Major change - Variant Scoring
- The ability to change the expert variant scoring strategy has been added. There is now a class `VariantScoring` which can be configured with a `scoring_strategy` argument (currently supported: `attribute_value`, `pseudolikelihood_ratio`, and `mutant_marginal` (NEW)). Each expert has an instance of a `VariantScoring` class. It is defined in `evo_prot_grad.common.variant_scoring`.
- The main entry point for instantiating an expert, `get_expert`, now has a `scoring_strategy` argument for configuring the expert.

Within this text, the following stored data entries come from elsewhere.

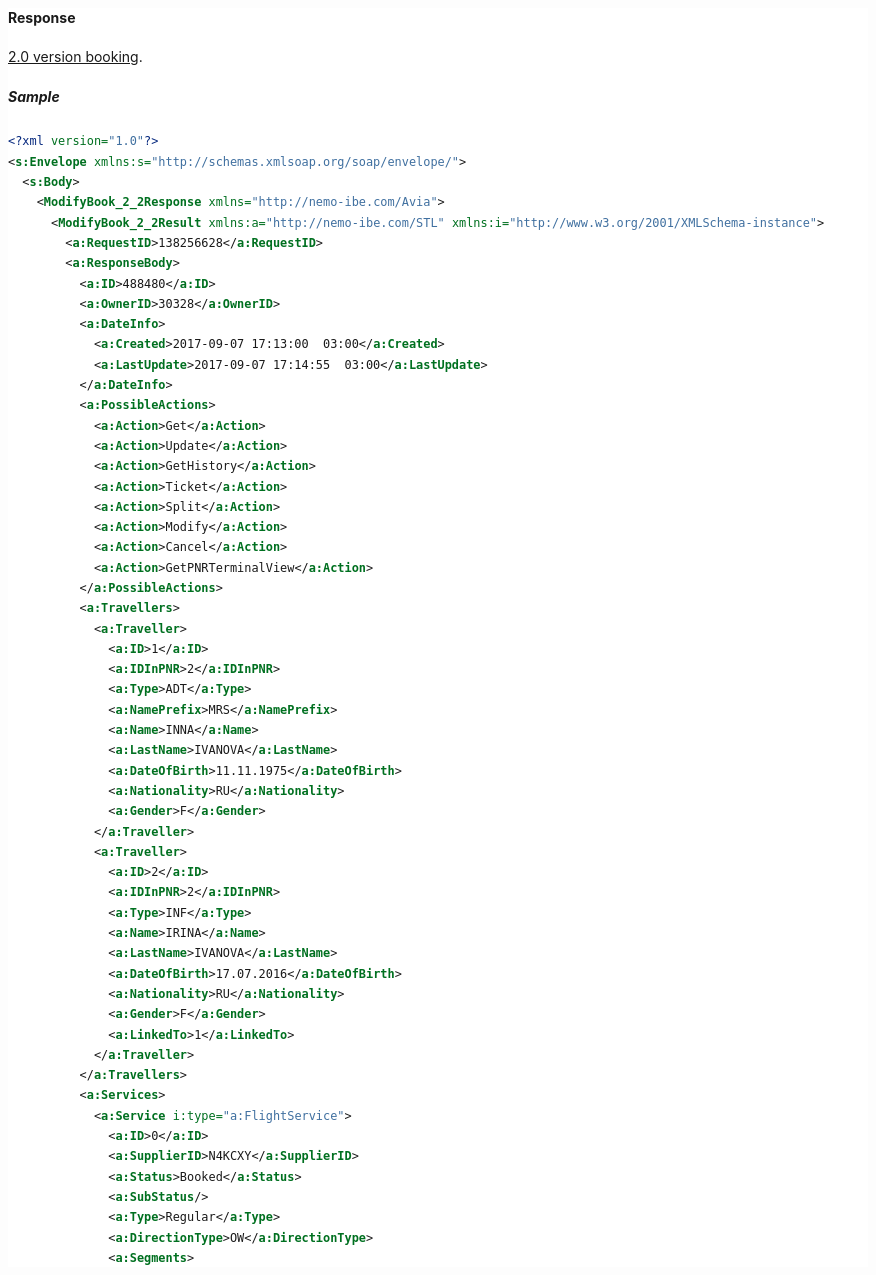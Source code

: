 #### Response

[2.0 version booking](/avia/common/book).

##### Sample

```xml
<?xml version="1.0"?>
<s:Envelope xmlns:s="http://schemas.xmlsoap.org/soap/envelope/">
  <s:Body>
    <ModifyBook_2_2Response xmlns="http://nemo-ibe.com/Avia">
      <ModifyBook_2_2Result xmlns:a="http://nemo-ibe.com/STL" xmlns:i="http://www.w3.org/2001/XMLSchema-instance">
        <a:RequestID>138256628</a:RequestID>
        <a:ResponseBody>
          <a:ID>488480</a:ID>
          <a:OwnerID>30328</a:OwnerID>
          <a:DateInfo>
            <a:Created>2017-09-07 17:13:00  03:00</a:Created>
            <a:LastUpdate>2017-09-07 17:14:55  03:00</a:LastUpdate>
          </a:DateInfo>
          <a:PossibleActions>
            <a:Action>Get</a:Action>
            <a:Action>Update</a:Action>
            <a:Action>GetHistory</a:Action>
            <a:Action>Ticket</a:Action>
            <a:Action>Split</a:Action>
            <a:Action>Modify</a:Action>
            <a:Action>Cancel</a:Action>
            <a:Action>GetPNRTerminalView</a:Action>
          </a:PossibleActions>
          <a:Travellers>
            <a:Traveller>
              <a:ID>1</a:ID>
              <a:IDInPNR>2</a:IDInPNR>
              <a:Type>ADT</a:Type>
              <a:NamePrefix>MRS</a:NamePrefix>
              <a:Name>INNA</a:Name>
              <a:LastName>IVANOVA</a:LastName>
              <a:DateOfBirth>11.11.1975</a:DateOfBirth>
              <a:Nationality>RU</a:Nationality>
              <a:Gender>F</a:Gender>
            </a:Traveller>
            <a:Traveller>
              <a:ID>2</a:ID>
              <a:IDInPNR>2</a:IDInPNR>
              <a:Type>INF</a:Type>
              <a:Name>IRINA</a:Name>
              <a:LastName>IVANOVA</a:LastName>
              <a:DateOfBirth>17.07.2016</a:DateOfBirth>
              <a:Nationality>RU</a:Nationality>
              <a:Gender>F</a:Gender>
              <a:LinkedTo>1</a:LinkedTo>
            </a:Traveller>
          </a:Travellers>
          <a:Services>
            <a:Service i:type="a:FlightService">
              <a:ID>0</a:ID>
              <a:SupplierID>N4KCXY</a:SupplierID>
              <a:Status>Booked</a:Status>
              <a:SubStatus/>
              <a:Type>Regular</a:Type>
              <a:DirectionType>OW</a:DirectionType>
              <a:Segments>
```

- The `use_without_wildtype` argument of the Expert class has been removed. Each scoring strategy normalizes the score with respect to the wildtype score, so this was superflous. If you want to instantiate an expert and use it outside of the DirectedEvolution class, you have to explicitly call `expert.init_wildtype(wt_seq)` before calling the expert to cache the wildtype score (see below).
- `Expert` private class method `_model_output_to_scalar_score` has been removed in favor of a public facing method `get_model_output`. This method can be used to directly get expert scores for sequences.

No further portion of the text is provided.